Activity: Return exactly, and only, the lines from the line containing "siwtch《舞力全开》。国行便宜一些" through the final line of the records below, both included.

-- Opening Marker --

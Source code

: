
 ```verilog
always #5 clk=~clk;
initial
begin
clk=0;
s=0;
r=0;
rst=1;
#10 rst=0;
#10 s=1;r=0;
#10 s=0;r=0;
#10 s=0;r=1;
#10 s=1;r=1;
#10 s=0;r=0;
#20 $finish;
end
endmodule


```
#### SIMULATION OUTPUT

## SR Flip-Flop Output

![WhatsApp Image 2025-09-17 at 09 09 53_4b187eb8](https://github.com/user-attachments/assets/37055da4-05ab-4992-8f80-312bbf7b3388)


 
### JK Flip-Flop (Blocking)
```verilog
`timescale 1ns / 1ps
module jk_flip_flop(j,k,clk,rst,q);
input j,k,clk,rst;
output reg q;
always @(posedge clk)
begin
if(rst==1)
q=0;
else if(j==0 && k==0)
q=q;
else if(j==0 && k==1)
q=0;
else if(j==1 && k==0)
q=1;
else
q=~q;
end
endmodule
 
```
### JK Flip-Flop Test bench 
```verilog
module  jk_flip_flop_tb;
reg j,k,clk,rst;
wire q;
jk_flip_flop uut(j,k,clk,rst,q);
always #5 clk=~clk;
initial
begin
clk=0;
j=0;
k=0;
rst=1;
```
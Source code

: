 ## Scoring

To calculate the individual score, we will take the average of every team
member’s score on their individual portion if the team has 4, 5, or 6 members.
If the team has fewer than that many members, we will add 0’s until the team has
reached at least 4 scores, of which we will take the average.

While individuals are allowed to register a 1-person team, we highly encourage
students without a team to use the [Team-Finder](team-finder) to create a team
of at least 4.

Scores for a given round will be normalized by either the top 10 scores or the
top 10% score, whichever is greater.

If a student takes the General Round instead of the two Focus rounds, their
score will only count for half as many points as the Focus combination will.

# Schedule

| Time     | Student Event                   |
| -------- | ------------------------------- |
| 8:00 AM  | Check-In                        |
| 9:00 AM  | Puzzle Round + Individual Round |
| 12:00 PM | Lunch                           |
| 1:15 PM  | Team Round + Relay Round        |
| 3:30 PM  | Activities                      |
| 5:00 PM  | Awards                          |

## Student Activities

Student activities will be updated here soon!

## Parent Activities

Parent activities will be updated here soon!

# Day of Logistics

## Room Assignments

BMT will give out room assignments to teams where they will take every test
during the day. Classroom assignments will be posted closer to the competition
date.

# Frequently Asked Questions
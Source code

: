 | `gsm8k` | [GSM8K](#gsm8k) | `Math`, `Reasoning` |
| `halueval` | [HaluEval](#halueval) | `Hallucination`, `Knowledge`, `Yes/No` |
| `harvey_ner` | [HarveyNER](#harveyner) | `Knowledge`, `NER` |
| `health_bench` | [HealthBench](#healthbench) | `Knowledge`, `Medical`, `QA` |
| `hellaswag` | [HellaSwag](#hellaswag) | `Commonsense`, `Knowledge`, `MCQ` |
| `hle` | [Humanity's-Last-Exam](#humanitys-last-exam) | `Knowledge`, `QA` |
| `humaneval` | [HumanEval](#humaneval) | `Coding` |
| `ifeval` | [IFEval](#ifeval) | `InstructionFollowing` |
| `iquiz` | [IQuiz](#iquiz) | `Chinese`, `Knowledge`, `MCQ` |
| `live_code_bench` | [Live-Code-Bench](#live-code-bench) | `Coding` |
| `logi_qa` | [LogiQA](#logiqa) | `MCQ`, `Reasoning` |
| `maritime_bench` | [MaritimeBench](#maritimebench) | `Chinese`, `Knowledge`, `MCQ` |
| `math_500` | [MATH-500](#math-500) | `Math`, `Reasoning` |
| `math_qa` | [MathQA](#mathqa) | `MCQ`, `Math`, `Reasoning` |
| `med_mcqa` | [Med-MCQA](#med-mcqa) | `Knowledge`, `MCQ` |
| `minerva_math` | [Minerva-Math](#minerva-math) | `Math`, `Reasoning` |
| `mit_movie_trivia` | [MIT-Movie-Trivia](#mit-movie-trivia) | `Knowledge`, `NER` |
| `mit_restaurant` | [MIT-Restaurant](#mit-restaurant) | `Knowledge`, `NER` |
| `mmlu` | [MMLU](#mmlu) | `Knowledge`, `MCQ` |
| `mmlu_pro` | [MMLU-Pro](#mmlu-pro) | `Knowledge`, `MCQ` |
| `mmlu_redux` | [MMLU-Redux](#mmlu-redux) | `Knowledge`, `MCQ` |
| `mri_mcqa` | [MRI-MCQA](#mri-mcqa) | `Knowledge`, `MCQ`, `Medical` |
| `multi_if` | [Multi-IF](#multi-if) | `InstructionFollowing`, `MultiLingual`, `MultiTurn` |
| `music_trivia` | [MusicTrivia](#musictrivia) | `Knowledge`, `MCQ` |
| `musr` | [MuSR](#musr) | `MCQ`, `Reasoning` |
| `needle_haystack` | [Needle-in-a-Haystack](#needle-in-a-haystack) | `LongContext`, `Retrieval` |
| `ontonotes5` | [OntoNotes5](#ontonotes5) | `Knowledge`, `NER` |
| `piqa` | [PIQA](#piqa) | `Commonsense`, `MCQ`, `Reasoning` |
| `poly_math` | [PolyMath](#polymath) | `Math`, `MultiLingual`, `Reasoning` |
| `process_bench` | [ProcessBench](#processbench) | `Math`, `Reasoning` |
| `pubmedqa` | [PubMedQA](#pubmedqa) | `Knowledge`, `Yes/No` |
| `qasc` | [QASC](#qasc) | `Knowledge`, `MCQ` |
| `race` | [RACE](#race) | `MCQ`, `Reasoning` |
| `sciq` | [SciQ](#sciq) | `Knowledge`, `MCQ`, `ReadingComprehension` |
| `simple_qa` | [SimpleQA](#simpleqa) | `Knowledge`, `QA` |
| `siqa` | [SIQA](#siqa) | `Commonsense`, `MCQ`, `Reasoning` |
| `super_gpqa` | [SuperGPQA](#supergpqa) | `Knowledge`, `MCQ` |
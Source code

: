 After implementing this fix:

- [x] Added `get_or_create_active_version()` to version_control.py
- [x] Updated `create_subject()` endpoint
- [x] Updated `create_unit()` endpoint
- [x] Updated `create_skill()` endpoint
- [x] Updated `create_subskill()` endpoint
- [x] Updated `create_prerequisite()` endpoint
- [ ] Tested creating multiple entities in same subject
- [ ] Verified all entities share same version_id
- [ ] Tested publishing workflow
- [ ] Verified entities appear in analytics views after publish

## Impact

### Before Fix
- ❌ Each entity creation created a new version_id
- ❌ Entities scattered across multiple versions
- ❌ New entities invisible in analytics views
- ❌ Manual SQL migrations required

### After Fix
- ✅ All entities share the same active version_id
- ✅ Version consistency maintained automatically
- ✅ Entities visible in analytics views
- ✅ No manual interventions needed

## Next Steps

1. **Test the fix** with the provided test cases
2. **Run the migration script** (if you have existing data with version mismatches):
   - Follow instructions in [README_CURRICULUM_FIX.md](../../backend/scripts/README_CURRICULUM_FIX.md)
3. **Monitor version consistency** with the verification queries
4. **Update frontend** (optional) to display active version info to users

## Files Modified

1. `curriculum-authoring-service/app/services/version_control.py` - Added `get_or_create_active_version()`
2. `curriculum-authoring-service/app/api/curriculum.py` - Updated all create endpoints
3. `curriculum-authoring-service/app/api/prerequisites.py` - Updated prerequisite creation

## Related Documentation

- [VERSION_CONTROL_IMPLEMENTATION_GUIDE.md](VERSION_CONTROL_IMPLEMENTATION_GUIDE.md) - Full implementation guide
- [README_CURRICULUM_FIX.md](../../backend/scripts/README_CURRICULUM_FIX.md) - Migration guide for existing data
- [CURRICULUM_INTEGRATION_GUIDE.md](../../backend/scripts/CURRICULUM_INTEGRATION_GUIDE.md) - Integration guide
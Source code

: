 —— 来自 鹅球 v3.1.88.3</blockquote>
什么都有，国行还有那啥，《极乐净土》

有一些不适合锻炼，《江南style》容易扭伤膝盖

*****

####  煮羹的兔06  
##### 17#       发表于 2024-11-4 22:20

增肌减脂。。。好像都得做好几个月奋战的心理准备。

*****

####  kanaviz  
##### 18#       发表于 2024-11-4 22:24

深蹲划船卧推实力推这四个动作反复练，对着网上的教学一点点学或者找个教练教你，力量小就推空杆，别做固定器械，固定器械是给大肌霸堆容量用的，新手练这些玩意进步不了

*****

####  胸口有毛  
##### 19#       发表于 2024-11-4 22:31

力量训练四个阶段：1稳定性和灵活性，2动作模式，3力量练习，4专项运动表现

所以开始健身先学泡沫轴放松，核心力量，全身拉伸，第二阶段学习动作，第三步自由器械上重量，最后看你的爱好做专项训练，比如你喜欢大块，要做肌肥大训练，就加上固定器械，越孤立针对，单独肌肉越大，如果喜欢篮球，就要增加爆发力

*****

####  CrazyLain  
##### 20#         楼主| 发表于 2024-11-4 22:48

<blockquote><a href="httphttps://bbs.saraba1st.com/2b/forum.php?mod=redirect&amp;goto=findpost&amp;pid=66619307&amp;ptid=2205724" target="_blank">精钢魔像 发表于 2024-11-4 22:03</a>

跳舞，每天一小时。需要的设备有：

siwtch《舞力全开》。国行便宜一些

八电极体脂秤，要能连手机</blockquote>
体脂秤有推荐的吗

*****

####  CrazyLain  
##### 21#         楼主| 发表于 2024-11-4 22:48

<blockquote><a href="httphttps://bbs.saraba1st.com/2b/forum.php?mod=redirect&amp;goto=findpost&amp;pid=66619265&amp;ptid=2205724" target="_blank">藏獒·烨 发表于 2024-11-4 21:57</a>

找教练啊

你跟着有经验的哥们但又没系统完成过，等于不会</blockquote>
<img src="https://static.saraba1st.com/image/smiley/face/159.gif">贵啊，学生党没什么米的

-- Closing Marker --

Exercise response:
siwtch《舞力全开》。国行便宜一些

八电极体脂秤，要能连手机</blockquote>
体脂秤有推荐的吗

*****

####  CrazyLain  
##### 21#         楼主| 发表于 2024-11-4 22:48

<blockquote><a href="httphttps://bbs.saraba1st.com/2b/forum.php?mod=redirect&amp;goto=findpost&amp;pid=66619265&amp;ptid=2205724" target="_blank">藏獒·烨 发表于 2024-11-4 21:57</a>

找教练啊

你跟着有经验的哥们但又没系统完成过，等于不会</blockquote>
<img src="https://static.saraba1st.com/image/smiley/face/159.gif">贵啊，学生党没什么米的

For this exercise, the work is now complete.